Change settings: Dive into your phone settings and turn off most of the notifications. Why? Because those notifications light up your screen every few minutes and have you addicted to checking your phone, which of course can be very distracting. Do this and you’re ready for what’s coming next.
Time it: What casually starts with scrolling usually proceeds to no stopping. Before you know it, an hour has passed. This calls for a change! Set aside some time for social media and stick to it. It’s great to stay connected and give the world updates about your experiences, just don’t let it take over your life. Remember, balance is key.
Let the wallpaper talk: If you’re the type that gets tempted to keep checking your phone screen for notifications, this should do the trick.
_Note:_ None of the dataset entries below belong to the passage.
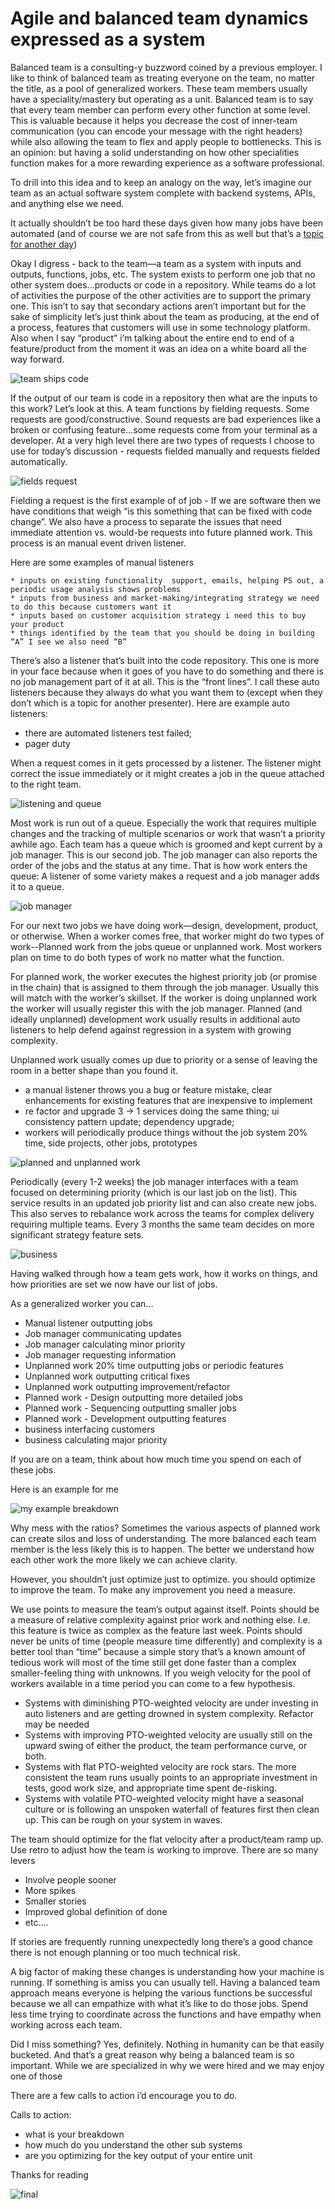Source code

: 
# Agile and balanced team dynamics expressed as a system

Balanced team is a consulting-y buzzword coined by a previous employer. I like to think of balanced team as treating everyone on the team, no matter the title, as a pool of generalized workers. These team members usually have a speciality/mastery but operating as a unit. Balanced team is to say that every team member can perform every other function at some level. This is valuable because it helps you decrease the cost of inner-team communication (you can encode your message with the right headers) while also allowing the team to flex and apply  people to bottlenecks. This is an opinion: but having a solid understanding on how other specialities function makes for a more rewarding experience as a software professional. 

To drill into this idea and to keep an analogy on the way, let’s imagine our team as an actual software system complete with backend systems, APIs, and anything else we need. 

It actually shouldn’t be too hard these days given how many jobs have been automated (and of course we are not safe from this as well but that’s a [topic for another day](https://www.youtube.com/watch?v=7Pq-S557XQU))

Okay I digress - back to the team—a team as a system with inputs and outputs, functions, jobs, etc. The system exists to perform one job that no other system does...products or code in a repository. While teams do a lot of activities the purpose of the other activities are to support the primary one. This isn’t to say that secondary actions aren’t important but for the sake of simplicity let’s just think about the team as producing, at the end of a process, features that customers will use in some technology platform. Also when I say “product” i’m talking about the entire end to end of a feature/product from the moment it was an idea on a white board all the way forward.

![team ships code](https://github.com/ghudgins/product-grahamagement/blob/master/resources/team-ships-code.png?raw=true)

If the output of our team is code in a repository then what are the inputs to this work? Let’s look at this. A team functions by fielding requests. Some requests are good/constructive. Sound requests are bad experiences like a broken or confusing feature...some requests come from your terminal as a developer. At a very high level there are two types of requests I choose to use for today’s discussion - requests fielded manually and requests fielded automatically.

![fields request](https://github.com/ghudgins/product-grahamagement/blob/master/resources/fields-request.png?raw=true)

Fielding a request is the first example of of job - If we are software then we have conditions that weigh “is this something that can be fixed with code change”. We also have a process to separate the issues that need immediate attention vs. would-be requests into future planned work. This process is an manual event driven listener. 

Here are some examples of manual listeners

    * inputs on existing functionality  support, emails, helping PS out, a periodic usage analysis shows problems
    * inputs from business and market-making/integrating strategy we need to do this because customers want it
    * inputs based on customer acquisition strategy i need this to buy your product
    * things identified by the team that you should be doing in building “A” I see we also need “B”

There’s also a listener that’s built into the code repository. This one is more in your face because when it goes of you have to do something and there is no job management part of it at all. This is the “front lines”. I call these auto listeners because they always do what you want them to (except when they don’t which is a topic for another presenter). Here are example auto listeners: 

* there are automated listeners test failed; 
* pager duty

When a request comes in it gets processed by a listener. The listener might correct the issue immediately or it might creates a job in the queue attached to the right team. 

![listening and queue](https://github.com/ghudgins/product-grahamagement/blob/master/resources/listening-and-queue.png?raw=true)

Most work is run out of a queue. Especially the work that requires multiple changes and the tracking of multiple scenarios or work that wasn’t a priority awhile ago. Each team has a queue which is groomed and kept current by a job manager. This is our second job. The job manager can also reports the order of the jobs and the status at any time. That is how work enters the queue: A listener of some variety makes a request and a job manager adds it to a queue. 

![job manager](https://github.com/ghudgins/product-grahamagement/blob/master/resources/jobmanager.png?raw=true)

For our next two jobs we have doing work—design, development, product, or otherwise. When a worker comes free, that worker might do two types of work--Planned work from the jobs queue or unplanned work. Most workers plan on time to do both types of work no matter what the function. 

For planned work, the worker executes the highest priority job (or promise in the chain) that is assigned to them through the job manager. Usually this will match with the worker’s skillset. If the worker is doing unplanned work the worker will usually register this with the job manager. Planned (and ideally unplanned) development work usually results in additional auto listeners to help defend against regression in a system with growing complexity. 

Unplanned work usually comes up due to priority or a sense of leaving the room in a better shape than you found it. 
* a  manual listener throws you a bug or feature mistake, clear enhancements for existing features that are inexpensive to implement
* re factor and upgrade 3 -> 1 services doing the same thing; ui consistency pattern update; dependency upgrade;  
* workers will periodically produce things without the job system 20% time, side projects, other jobs, prototypes

![planned and unplanned work](https://github.com/ghudgins/product-grahamagement/blob/master/resources/planned-unplanned-work.png?raw=true)

Periodically (every 1-2 weeks) the job manager interfaces with a team focused on determining priority (which is our last job on the list). This service results in an updated job priority list and can also create new jobs. This also serves to rebalance work across the teams for complex delivery requiring multiple teams. Every 3 months the same team decides on more significant strategy feature sets.

![business](https://github.com/ghudgins/product-grahamagement/blob/master/resources/business.png?raw=true)

Having walked through how a team gets work, how it works on things, and how priorities are set we now have our list of jobs. 

As a generalized worker you can…

* Manual listener outputting jobs
* Job manager communicating updates
* Job manager calculating minor priority
* Job manager requesting information
* Unplanned work 20% time outputting jobs or periodic features
* Unplanned work outputting critical fixes
* Unplanned work outputting improvement/refactor
* Planned work - Design outputting more detailed jobs
* Planned work - Sequencing outputting smaller jobs
* Planned work - Development outputting features
* business interfacing customers
* business calculating major priority

If you are on a team, think about how much time you spend on each of these jobs. 

Here is an example for me

![my example breakdown](https://github.com/ghudgins/product-grahamagement/blob/master/resources/example-graham-json.png?raw=true)



Why mess with the ratios? Sometimes the various aspects of planned work can create silos and loss of understanding. The more balanced each team member is the less likely this is to happen. The better we understand how each other work the more likely we can achieve clarity. 

However, you shouldn’t just optimize just to optimize. you should optimize to improve the team. To make any improvement you need a measure. 

We use points to measure the team’s output against itself. Points should be a measure of relative complexity against prior work and nothing else. I.e. this feature is twice as complex as the feature last week. Points should never be units of time (people measure time differently) and complexity is a better tool than “time” because a simple story that’s a known amount of tedious work will most of the time still get done faster than a complex smaller-feeling thing with unknowns. If you weigh velocity for the pool of workers available in a time period you can come to a few hypothesis. 

* Systems with diminishing PTO-weighted velocity are under investing in auto listeners and are getting drowned in system complexity. Refactor may be needed
* Systems with improving PTO-weighted velocity are usually still on the upward swing of either the product, the team performance curve, or both. 
* Systems with flat PTO-weighted velocity are rock stars. The more consistent the team runs usually points to an appropriate investment in tests, good work size, and appropriate time spent de-risking. 
* Systems with volatile PTO-weighted velocity might have a seasonal culture or is following an unspoken waterfall of features first then clean up. This can be rough on your system in waves. 

The team should optimize for the flat velocity after a product/team ramp up. Use retro to adjust how the team is working to improve. There are so many levers
* Involve people sooner
* More spikes
* Smaller stories
* Improved global definition of done 
* etc….

If stories are frequently running unexpectedly long there’s a good chance there is not enough planning or too much technical risk. 

A big factor of making these changes is understanding how your machine is running. If something is amiss you can usually tell. Having a balanced team approach means everyone is helping the various functions be successful because we all can empathize with what it’s like to do those jobs. Spend less time trying to coordinate across the functions and have empathy when working across each team. 


Did I miss something? Yes, definitely. Nothing in humanity can be that easily bucketed. And that’s a great reason why being a balanced team is so important. While we are specialized in why we were hired and we may enjoy one of those 

There are a few calls to action i’d encourage you to do.

Calls to action:
* what is your breakdown
* how much do you understand the other sub systems
* are you optimizing for the key output of your entire unit

Thanks for reading

![final](https://github.com/ghudgins/product-grahamagement/blob/master/resources/final.png?raw=true)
All you need is a ‘phone wallpaper’ that says: ‘No, this can wait! Use some willpower to follow just what it tells you. This doesn’t mean that you have to abandon your notifications for days; you can check it every few hours. If someone needs to speak to you urgently, they can choose to call you instead.
Real expressions: Instead of using emojis or reactions, wouldn’t it be nice to actually express. The sight of someone smiling with a thumbs up gesture when they see your outfit of the day is definitely better than a mere emoji over your post. Express yourself more. Look around you, there is so much waiting for your real reactions.
Don’t take it along: Think about the times when you can make do without your phone. A fun evening with friends or a jog by yourself perhaps. Wouldn’t it be refreshing to just soak in what’s happening in the moment rather than letting your device capture stories? Give it a try, you won’t regret it!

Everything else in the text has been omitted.